3. Use HMAC for integrity, not authorization

When using HMAC signatures, keep the verification separate from authorization. Verify the signature to ensure the payload has not been altered, then apply standard authorization checks.

# app/operations/webhooks/handler.rb
class Webhooks::Handler
  include Hanami::Operation

  def call(params)
    # 1) Verify HMAC signature over the payload
    verified = verify_hmac(params[:payload], params[:signature])
    unless verified
      return Response::BadRequest.new(error: 'Invalid signature')
    end

    # 2) Authorize based on the resource and actor
    resource = ResourceRepository.find(params[:resource_id])
    if resource.allowed?(current_user)
      # process the verified and authorized event
    else
      Response::Forbidden.new(error: 'Access denied')

4. Avoid exposing sequential or guessable IDs

Use UUIDs or other non-sequential identifiers and ensure that permissions are checked for each lookup.
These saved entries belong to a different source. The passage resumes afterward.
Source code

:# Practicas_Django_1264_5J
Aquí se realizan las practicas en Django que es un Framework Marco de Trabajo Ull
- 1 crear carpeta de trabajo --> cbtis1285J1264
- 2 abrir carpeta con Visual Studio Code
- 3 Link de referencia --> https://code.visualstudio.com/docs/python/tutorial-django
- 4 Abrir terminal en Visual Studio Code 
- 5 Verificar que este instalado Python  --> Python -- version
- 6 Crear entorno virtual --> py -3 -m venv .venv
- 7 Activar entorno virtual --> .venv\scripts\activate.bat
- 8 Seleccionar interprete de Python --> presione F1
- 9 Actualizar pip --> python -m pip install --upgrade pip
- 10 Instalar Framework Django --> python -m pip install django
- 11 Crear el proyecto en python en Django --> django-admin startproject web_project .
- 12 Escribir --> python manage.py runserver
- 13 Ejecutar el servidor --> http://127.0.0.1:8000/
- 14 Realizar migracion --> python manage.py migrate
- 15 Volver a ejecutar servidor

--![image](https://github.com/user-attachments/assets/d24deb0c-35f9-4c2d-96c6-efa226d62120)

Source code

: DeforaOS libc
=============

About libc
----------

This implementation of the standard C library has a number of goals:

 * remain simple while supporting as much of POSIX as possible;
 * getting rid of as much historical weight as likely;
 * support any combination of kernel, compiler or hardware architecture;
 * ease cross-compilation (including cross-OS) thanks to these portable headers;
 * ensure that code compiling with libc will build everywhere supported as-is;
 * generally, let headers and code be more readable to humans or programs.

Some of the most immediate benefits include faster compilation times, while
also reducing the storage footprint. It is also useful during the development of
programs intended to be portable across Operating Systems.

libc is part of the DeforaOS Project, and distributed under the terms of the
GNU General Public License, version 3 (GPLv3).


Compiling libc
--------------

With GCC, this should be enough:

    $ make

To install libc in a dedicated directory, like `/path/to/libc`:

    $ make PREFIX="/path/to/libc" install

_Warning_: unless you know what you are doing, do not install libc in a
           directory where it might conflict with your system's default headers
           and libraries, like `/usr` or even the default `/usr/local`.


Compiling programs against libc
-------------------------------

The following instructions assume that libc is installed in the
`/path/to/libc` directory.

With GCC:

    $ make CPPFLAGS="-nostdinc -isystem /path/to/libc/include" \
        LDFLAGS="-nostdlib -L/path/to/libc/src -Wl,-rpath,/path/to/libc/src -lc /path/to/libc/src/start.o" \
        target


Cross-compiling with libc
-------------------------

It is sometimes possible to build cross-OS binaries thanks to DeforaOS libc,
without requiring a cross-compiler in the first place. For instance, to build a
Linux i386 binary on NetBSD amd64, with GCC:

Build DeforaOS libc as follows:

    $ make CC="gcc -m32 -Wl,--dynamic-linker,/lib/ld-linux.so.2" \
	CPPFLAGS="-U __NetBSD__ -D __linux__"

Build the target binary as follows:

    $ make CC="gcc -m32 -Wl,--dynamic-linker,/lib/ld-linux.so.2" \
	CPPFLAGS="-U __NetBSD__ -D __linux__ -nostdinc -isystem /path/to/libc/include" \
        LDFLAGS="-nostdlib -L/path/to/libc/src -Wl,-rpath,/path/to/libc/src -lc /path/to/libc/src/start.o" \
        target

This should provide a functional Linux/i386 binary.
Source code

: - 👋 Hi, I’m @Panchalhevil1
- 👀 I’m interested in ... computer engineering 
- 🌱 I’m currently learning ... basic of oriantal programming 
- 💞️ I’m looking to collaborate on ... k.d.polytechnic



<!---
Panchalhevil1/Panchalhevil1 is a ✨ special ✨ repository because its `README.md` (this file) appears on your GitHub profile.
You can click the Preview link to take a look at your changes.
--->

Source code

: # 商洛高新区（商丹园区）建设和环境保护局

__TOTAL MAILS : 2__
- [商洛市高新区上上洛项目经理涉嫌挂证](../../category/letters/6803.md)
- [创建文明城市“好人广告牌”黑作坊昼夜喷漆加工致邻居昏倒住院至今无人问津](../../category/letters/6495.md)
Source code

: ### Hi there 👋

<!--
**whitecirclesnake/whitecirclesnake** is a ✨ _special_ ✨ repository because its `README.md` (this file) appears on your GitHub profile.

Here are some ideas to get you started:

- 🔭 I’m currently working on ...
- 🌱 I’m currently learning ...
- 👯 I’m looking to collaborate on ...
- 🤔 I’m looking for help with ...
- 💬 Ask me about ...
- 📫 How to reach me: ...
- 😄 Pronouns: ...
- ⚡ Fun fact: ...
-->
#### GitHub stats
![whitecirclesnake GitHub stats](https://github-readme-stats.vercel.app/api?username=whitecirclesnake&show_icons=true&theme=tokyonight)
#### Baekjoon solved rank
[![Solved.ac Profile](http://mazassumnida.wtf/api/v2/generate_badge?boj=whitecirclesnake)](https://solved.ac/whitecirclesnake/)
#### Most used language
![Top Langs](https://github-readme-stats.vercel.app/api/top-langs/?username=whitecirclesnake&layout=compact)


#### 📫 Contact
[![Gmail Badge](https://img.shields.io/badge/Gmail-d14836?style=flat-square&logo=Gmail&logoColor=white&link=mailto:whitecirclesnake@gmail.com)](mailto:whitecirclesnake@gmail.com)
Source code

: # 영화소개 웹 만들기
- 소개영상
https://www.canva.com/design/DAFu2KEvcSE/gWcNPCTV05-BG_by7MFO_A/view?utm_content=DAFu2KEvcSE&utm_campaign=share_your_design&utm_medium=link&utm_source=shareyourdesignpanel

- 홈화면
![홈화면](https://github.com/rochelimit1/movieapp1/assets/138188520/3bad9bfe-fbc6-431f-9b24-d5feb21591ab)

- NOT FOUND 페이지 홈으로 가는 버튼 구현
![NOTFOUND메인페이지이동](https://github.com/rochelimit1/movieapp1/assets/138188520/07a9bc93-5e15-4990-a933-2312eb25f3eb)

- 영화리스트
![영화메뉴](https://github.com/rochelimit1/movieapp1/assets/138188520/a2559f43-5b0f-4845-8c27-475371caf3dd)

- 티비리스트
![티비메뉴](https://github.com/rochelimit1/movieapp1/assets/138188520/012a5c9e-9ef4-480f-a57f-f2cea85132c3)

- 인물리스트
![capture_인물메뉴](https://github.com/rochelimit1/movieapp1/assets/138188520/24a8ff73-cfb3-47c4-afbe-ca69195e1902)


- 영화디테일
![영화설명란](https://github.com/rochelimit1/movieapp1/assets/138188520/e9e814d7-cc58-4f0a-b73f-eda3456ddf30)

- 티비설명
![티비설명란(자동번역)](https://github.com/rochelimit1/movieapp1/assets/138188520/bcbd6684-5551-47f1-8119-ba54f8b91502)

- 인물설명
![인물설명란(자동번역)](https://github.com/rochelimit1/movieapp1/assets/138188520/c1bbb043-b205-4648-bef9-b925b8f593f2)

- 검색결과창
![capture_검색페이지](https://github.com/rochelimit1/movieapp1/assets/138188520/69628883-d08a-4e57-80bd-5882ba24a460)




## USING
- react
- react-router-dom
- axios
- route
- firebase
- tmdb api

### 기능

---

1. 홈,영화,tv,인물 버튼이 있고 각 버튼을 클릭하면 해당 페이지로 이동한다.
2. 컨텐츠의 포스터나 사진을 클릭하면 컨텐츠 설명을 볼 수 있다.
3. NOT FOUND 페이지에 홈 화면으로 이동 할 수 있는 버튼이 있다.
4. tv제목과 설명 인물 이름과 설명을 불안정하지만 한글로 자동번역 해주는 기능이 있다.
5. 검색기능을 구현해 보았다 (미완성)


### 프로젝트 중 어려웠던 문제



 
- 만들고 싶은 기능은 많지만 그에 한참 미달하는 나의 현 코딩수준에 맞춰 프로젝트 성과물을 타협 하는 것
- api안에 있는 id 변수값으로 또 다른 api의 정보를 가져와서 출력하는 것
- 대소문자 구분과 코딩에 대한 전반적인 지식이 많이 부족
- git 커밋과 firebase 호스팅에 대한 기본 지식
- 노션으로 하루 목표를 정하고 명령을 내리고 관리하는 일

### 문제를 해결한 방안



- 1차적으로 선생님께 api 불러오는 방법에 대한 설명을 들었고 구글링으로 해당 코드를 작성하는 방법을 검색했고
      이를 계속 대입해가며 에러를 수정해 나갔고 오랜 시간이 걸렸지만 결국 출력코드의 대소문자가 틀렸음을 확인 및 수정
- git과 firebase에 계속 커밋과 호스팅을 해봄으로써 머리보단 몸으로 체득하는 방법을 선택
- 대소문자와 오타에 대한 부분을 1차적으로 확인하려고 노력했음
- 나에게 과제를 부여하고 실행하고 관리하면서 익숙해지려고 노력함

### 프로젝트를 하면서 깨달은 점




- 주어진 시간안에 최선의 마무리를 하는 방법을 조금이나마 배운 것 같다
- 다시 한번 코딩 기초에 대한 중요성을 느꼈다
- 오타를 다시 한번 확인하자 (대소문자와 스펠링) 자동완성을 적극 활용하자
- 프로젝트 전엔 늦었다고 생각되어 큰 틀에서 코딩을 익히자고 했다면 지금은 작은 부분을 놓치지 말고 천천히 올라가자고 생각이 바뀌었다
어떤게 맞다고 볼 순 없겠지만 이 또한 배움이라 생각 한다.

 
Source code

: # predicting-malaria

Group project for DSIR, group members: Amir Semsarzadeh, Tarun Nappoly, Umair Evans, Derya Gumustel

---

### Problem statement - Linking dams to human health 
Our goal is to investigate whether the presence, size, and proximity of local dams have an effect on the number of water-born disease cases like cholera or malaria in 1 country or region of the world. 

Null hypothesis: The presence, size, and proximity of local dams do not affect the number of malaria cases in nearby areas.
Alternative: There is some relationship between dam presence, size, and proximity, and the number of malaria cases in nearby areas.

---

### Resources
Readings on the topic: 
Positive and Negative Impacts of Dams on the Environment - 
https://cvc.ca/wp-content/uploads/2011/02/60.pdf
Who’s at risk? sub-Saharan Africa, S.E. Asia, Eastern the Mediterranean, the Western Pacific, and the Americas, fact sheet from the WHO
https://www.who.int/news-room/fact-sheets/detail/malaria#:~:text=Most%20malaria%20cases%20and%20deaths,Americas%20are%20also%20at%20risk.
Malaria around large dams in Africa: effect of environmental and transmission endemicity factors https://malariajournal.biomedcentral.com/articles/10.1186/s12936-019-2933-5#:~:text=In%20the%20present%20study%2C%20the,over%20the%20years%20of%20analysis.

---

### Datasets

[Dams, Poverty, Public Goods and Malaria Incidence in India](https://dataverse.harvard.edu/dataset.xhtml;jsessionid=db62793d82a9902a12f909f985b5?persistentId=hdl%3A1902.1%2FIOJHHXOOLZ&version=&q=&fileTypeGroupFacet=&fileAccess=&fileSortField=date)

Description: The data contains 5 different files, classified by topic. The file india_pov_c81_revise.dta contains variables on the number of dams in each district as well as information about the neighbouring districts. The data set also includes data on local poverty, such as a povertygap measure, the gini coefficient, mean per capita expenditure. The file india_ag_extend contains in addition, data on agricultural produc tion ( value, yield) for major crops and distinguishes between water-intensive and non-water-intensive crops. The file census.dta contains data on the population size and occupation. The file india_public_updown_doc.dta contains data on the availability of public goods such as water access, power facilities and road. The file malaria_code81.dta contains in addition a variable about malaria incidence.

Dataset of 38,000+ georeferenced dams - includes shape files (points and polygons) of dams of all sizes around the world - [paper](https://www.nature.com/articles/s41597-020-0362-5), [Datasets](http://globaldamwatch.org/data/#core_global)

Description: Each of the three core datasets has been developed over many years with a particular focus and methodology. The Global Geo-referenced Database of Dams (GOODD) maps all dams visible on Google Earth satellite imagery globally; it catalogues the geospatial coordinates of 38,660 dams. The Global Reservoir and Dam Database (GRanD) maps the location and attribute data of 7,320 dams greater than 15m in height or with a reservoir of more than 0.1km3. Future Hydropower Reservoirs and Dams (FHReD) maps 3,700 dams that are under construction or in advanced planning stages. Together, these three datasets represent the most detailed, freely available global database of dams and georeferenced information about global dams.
Even with HMAC, predictable IDs make enumeration and BOLA easier.

# Using UUIDs in Hanami with ROM
# config/initializers/repositories.rb
Roma.repositories.define do
  resource :projects, entity: Project do
    define_mapper :project do
      model Project
      key :id, Types::UUID
    end
  end
end

# In an operation
project = ProjectRepository.find(params[:project_id]) # UUID-based
unless project.owned_by?(current_user)
  raise UnauthorizedError

5. Secure background and async processing

If you defer work to jobs, pass the actor identifier and re-check permissions in the job context rather than relying on the original request’s HMAC or parameters alone.

# app/jobs/profile_update_job.rb
class ProfileUpdateJob
  include Sidekiq::Job

  def perform(user_id, encrypted_params, hmac)
    user = UserRepository.find(user_id)
    # Re-validate HMAC if the job is triggered by a signed webhook
    raise 'Invalid' unless verify_hmac(encrypted_params, hmac)
    # Re-authorize in the job context
    raise 'Forbidden' unless user.allowed_to_update?(current_actor_in_job_context)
    user.update!(decrypted_params(encrypted_params))
  end
end

By combining HMAC integrity checks with strict, scoped authorization and explicit permission checks, you mitigate BOLA risks in Hanami applications. Remember that Hmac Signatures-Specific Remediation is about layering controls: integrity first, then authorization scoped to the actor and object, and finally secure handling of identifiers and asynchronous tasks.

Related CWEs: bolaAuthorization

CWE IDNameSeverity
CWE-250Execution with Unnecessary Privileges HIGH
CWE-639Insecure Direct Object Reference CRITICAL
CWE-732Incorrect Permission Assignment HIGH

Frequently Asked Questions

Can HMAC signatures alone prevent BOLA in Hanami endpoints?
No. HMAC signatures verify integrity and authenticity of the payload, but they do not enforce authorization. You must scope queries to the current actor and perform explicit permission checks on the loaded object to prevent BOLA.
How should Hanami handle predictable IDs while still using HMAC signatures?
Use non-sequential identifiers such as UUIDs for resource IDs and always scope and authorize access in the server-side logic. HMAC signatures should protect payload integrity; authorization must be evaluated independently for each request.